Son Would Benefit From Inheriting Condo

Q: My husband and I are over age 65 and own a condo with a value of about $70,000. Should we make our only child a co-owner of the condo now by adding his name to the deed? He will inherit the condo when we die anyway. We want to do what is best for him so he will not have to pay taxes on the inheritance. Our total net worth is less than $150,000.--M. D.

A: If you make your son a co-owner of your condo now, it would be considered a gift of one-third of the original basis of the property. And this gift would be subject to reporting to the IRS if it exceeded $20,000. (Remember, one individual is allowed to give another $600,000 over the course of a lifetime, tax free. You and your husband would be allowed to give a total of $20,000 a year to your son without filing a gift tax return and using up a portion of your $600,000 lifetime exclusion.)

Our advisers recommend that you leave things exactly as they are.
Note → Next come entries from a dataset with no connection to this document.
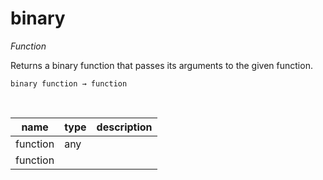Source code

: # binary

_Function_

Returns a binary function that passes its arguments to the given function.

<pre><code>binary function &rarr; function</code></pre>
<br>

| name | type | description |
|------|------|-------------|
|function|any||
|function|||


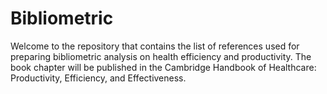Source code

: # Bibliometric
Welcome to the repository that contains the list of references used for preparing bibliometric analysis on health efficiency and productivity. The book chapter will be published in the Cambridge Handbook of Healthcare: Productivity, Efficiency, and Effectiveness.
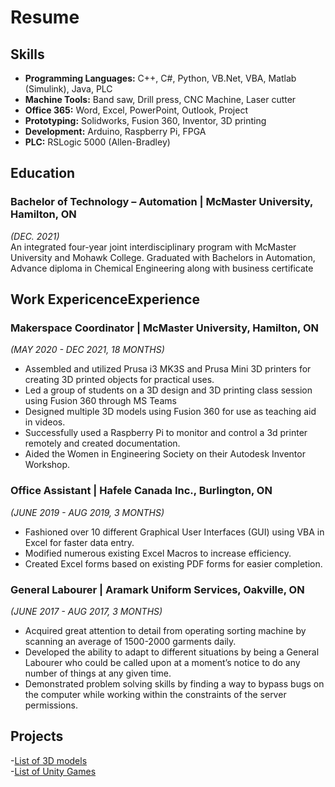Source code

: # Resume

## Skills
- **Programming Languages:** C++, C#, Python, VB.Net, VBA, Matlab (Simulink), Java, PLC
- **Machine Tools:** Band saw, Drill press, CNC Machine, Laser cutter
- **Office 365:** Word, Excel, PowerPoint, Outlook, Project
- **Prototyping:** Solidworks, Fusion 360, Inventor, 3D printing
- **Development:** Arduino, Raspberry Pi, FPGA
- **PLC:** RSLogic 5000 (Allen-Bradley)

## Education
### Bachelor of Technology – Automation | McMaster University, Hamilton, ON  
*(DEC. 2021)*    
An integrated four-year joint interdisciplinary program with McMaster University and Mohawk College. Graduated with 
Bachelors in Automation, Advance diploma in Chemical Engineering along with business certificate

## Work ExpericenceExperience
### Makerspace Coordinator | McMaster University, Hamilton, ON  
*(MAY 2020 - DEC 2021, 18 MONTHS)*
- Assembled and utilized Prusa i3 MK3S and Prusa Mini 3D printers for creating 3D printed objects for practical uses.
- Led a group of students on a 3D design and 3D printing class session using Fusion 360 through MS Teams
- Designed multiple 3D models using Fusion 360 for use as teaching aid in videos.
- Successfully used a Raspberry Pi to monitor and control a 3d printer remotely and created documentation.
- Aided the Women in Engineering Society on their Autodesk Inventor Workshop.

### Office Assistant | Hafele Canada Inc., Burlington, ON  
*(JUNE 2019 - AUG 2019, 3 MONTHS)*
- Fashioned over 10 different Graphical User Interfaces (GUI) using VBA in Excel for faster data entry.
- Modified numerous existing Excel Macros to increase efficiency.
- Created Excel forms based on existing PDF forms for easier completion.

### General Labourer | Aramark Uniform Services, Oakville, ON  
*(JUNE 2017 - AUG 2017, 3 MONTHS)*
- Acquired great attention to detail from operating sorting machine by scanning an average of 1500-2000 garments daily.
- Developed the ability to adapt to different situations by being a General Labourer who could be called upon at a 
moment’s notice to do any number of things at any given time.
- Demonstrated problem solving skills by finding a way to bypass bugs on the computer while working within the 
constraints of the server permissions.

## Projects
-[List of 3D models](https://joshuabarlaan.github.io/3d_models/)  
-[List of Unity Games](https://joshuabarlaan.github.io/FlippyBirb/)  
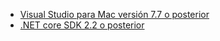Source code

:* [Visual Studio para Mac versión 7.7 o posterior](https://www.visualstudio.com/downloads/)
* [.NET core SDK 2.2 o posterior](https://www.microsoft.com/net/download/all)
When your son inherits your condo, its value will be the fair market value on the date of death of the surviving spouse. So, if the condo is worth $100,000 as of this date, and your son sells it for that amount, he would not be subject to income tax on his proceeds. If he holds on to the property and sells it for more than its fair market value on the date of your death, then he would be taxed on the difference between the net sales proceeds and the $100,000 fair market value.

However, income taxes on inherited property are entirely separate from probate fees and inheritance taxes. Under current law, your estate would be subject to probate, and any applicable fees would be deducted from the assets of the estate. As for inheritance taxes, current law allows each of you to give away $600,000 in cash or equivalent assets over your lifetime. So, unless you have given away more than $1.05 million in assets so far, your son, as sole heir, should not be subject to inheritance tax if he receives your $150,000 estate.